Scientists have identified a “master regulator” gene that, when repressed in cancer cells, puts a halt to tumours and stops them from enlarging and spreading to distant sites.

Researchers hope the gene may be the key to developing a new treatment for tumours resistant to current drugs.

This master regulator is normally turned off in adult cells, but it is very active during embryonic development and in all highly aggressive tumours studied to date,” said Linda Resar, from the Johns Hopkins University School of Medicine.

“Our work shows for the first time that switching this gene off in aggressive cancer cells dramatically changes their appearance and behaviour,” said Resar.

Resar has been investigating genes in the master regulator’s family, known as high mobility group or HMG genes, for two decades.

In addition to their role in cancer, these genes are essential for giving stem cells their special powers, and that’s no coincidence, she said.
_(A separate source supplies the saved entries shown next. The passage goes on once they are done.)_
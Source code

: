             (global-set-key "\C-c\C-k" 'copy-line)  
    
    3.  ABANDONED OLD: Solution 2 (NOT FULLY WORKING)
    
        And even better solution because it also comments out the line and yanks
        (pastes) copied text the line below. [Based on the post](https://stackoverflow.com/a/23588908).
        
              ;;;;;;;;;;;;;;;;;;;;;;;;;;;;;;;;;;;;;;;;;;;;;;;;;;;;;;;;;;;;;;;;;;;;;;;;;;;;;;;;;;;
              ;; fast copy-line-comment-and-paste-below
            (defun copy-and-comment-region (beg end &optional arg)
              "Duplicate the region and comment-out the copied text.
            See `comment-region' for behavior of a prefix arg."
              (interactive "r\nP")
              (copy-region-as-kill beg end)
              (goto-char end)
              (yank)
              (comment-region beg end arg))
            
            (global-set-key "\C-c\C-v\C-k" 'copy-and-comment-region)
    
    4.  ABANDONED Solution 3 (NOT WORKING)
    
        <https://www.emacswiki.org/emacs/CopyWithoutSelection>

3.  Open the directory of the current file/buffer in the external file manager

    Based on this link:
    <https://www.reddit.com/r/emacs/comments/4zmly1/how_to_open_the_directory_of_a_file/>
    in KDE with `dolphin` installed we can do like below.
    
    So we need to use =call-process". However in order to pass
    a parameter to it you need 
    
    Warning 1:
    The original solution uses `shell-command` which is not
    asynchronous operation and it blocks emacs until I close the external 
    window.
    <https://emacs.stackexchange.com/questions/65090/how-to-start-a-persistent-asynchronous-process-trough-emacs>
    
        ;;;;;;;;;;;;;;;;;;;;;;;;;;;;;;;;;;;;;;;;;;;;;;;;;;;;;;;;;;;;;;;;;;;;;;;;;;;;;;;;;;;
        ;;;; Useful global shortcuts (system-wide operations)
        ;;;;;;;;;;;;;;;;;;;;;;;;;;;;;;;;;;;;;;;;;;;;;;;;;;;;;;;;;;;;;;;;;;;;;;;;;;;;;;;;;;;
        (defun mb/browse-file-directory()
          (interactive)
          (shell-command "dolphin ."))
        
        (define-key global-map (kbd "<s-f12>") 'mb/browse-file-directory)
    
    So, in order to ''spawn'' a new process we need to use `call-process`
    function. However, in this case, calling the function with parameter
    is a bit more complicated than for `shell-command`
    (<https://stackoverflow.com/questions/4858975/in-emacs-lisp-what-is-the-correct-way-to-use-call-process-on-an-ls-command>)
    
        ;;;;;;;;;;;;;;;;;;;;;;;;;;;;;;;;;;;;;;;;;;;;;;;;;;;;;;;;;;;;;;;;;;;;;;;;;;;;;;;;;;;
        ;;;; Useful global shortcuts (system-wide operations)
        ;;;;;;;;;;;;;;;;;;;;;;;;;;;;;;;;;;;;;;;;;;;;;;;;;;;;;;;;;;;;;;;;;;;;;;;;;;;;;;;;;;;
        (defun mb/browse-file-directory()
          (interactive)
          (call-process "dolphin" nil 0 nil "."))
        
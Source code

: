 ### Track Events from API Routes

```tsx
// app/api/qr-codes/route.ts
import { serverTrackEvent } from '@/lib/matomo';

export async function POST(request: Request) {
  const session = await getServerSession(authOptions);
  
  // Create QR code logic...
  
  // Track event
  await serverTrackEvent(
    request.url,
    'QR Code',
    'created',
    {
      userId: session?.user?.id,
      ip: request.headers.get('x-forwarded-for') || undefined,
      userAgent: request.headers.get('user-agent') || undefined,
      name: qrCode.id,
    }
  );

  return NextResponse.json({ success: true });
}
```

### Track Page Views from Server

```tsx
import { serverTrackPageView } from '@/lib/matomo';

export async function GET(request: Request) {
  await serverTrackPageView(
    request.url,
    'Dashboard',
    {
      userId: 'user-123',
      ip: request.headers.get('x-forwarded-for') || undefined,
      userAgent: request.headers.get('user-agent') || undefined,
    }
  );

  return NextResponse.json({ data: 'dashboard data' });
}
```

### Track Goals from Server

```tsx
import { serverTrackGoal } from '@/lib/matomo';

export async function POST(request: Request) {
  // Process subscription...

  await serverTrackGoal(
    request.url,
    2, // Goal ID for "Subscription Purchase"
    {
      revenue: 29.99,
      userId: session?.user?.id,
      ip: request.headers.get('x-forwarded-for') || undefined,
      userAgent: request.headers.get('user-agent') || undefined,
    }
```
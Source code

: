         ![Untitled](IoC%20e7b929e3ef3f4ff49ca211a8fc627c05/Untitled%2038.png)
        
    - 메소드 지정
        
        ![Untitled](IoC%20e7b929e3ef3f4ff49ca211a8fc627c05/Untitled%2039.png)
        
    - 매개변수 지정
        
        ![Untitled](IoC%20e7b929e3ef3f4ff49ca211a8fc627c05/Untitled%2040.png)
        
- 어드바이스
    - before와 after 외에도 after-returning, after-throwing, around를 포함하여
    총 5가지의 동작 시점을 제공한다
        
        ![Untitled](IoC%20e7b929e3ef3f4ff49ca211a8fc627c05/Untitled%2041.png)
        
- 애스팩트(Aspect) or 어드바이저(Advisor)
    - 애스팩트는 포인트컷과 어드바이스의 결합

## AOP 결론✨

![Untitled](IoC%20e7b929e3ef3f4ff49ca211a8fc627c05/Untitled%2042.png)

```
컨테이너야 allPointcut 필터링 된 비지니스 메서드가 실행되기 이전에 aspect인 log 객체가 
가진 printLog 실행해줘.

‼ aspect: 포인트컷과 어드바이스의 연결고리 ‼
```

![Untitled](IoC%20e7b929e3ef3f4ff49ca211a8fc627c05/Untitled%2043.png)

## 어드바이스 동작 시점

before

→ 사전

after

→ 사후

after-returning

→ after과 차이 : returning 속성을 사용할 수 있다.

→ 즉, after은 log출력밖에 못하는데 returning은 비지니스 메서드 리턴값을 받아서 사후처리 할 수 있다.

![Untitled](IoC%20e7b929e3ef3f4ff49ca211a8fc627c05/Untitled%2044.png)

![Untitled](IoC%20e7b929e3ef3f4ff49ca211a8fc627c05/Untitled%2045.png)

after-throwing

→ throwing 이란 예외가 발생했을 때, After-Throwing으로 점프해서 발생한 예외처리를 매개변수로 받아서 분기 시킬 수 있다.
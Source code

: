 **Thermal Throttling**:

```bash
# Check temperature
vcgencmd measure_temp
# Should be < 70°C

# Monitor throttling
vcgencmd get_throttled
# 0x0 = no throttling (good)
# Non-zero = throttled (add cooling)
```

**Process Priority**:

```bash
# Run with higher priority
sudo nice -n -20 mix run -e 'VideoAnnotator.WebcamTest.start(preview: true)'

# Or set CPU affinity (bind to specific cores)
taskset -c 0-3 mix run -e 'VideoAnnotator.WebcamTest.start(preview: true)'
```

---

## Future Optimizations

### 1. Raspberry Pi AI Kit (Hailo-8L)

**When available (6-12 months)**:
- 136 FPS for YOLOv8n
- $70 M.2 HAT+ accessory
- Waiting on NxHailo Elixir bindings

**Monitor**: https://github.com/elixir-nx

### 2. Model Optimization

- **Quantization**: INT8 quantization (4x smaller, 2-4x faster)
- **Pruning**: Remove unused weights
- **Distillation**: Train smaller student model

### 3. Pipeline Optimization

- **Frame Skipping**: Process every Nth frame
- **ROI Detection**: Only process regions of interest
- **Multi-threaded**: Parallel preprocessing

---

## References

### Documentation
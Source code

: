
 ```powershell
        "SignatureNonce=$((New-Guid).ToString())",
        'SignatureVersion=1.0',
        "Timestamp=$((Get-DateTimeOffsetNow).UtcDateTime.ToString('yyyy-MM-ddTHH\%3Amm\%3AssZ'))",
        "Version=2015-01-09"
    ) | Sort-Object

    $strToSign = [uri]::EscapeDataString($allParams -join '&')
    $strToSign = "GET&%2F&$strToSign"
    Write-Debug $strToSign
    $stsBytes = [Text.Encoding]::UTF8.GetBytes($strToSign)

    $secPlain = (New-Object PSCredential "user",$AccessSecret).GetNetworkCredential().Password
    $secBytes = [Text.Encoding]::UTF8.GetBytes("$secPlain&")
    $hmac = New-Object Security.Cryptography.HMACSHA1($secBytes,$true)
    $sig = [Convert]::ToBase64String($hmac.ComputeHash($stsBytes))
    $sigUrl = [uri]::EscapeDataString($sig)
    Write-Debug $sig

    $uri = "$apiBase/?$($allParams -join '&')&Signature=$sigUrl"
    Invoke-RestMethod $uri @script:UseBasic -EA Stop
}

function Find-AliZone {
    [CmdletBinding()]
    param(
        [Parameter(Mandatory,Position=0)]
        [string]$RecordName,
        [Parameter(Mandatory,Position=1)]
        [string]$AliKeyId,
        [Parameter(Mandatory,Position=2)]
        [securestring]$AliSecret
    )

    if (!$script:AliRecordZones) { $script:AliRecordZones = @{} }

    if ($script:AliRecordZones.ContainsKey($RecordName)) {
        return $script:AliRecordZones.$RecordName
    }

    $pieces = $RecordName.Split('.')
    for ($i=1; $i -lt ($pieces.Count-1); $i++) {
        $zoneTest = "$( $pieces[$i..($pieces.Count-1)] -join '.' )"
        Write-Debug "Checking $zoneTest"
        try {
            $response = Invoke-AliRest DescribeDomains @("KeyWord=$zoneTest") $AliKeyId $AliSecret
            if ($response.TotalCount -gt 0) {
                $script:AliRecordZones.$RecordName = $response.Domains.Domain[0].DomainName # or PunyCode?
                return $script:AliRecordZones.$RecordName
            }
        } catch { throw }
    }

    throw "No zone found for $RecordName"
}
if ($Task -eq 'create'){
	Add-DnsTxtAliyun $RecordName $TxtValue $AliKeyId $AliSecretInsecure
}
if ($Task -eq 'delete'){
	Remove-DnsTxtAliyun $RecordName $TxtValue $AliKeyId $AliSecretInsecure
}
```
“Many investigators consider cancer cells to be the evil twin of stem cells, because like stem cells, cancer cells must acquire special properties to enable the tumour to grow and metastasise or spread to different sites,” she said.

In the newly reported study, the Resar’s team applied the same techniques to several strains of human breast cancer cells in the laboratory, including the so-called triple negative cells – those that lack hormone receptors or HER2 gene amplification.

The Resar team blocked HMGA1 expression in aggressive breast cancer cells and followed their appearance and growth patterns.

“The aggressive breast cancer cells grow rapidly and normally appear spindle-shaped or thin and elongated. Remarkably, within a few days of blocking HMGA1 expression, they appeared rounder and much more like normal breast cells growing in culture,” said Resar.

The team also found that the cells with suppressed HMGA1 grow very slowly and fail to migrate or invade new territory like their HMGA1-expressing cousins.

Researchers next implanted tumour cells into mice to see how the cells would behave.

The tumours with HMGA1 grew and spread to other areas, such as the lungs, while those with blocked HMGA1 did not grow well in the breast tissue or spread to distant sites.